◆ EXERCISE: From the line that contains "### subprojectId" to the end of the entries, write out every line exactly, including both ends, and nothing more.

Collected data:
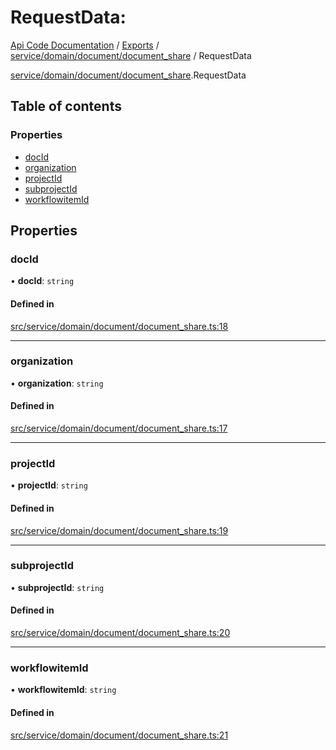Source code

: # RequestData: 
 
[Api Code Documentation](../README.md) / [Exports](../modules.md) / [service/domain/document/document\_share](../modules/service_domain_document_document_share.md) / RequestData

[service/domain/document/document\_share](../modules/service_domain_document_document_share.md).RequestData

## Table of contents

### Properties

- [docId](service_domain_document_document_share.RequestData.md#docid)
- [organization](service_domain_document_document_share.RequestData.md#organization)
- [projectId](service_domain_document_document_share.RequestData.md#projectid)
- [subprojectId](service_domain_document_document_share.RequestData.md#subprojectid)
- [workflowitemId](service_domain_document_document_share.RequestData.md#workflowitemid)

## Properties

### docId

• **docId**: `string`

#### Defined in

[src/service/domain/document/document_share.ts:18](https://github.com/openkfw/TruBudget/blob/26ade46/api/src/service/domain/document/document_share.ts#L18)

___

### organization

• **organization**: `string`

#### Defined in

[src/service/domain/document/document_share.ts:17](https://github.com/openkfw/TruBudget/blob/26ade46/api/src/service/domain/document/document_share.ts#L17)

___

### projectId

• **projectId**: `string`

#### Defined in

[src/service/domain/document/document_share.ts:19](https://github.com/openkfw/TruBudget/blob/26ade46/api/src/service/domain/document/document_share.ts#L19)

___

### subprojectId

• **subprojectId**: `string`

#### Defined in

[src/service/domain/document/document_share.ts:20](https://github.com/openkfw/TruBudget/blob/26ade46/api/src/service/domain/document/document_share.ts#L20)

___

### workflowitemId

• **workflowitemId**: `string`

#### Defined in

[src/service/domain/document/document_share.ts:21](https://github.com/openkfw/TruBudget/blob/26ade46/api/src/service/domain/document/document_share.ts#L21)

◆ TASK OUTPUT:
### subprojectId

• **subprojectId**: `string`

#### Defined in

[src/service/domain/document/document_share.ts:20](https://github.com/openkfw/TruBudget/blob/26ade46/api/src/service/domain/document/document_share.ts#L20)

___

### workflowitemId

• **workflowitemId**: `string`

#### Defined in

[src/service/domain/document/document_share.ts:21](https://github.com/openkfw/TruBudget/blob/26ade46/api/src/service/domain/document/document_share.ts#L21)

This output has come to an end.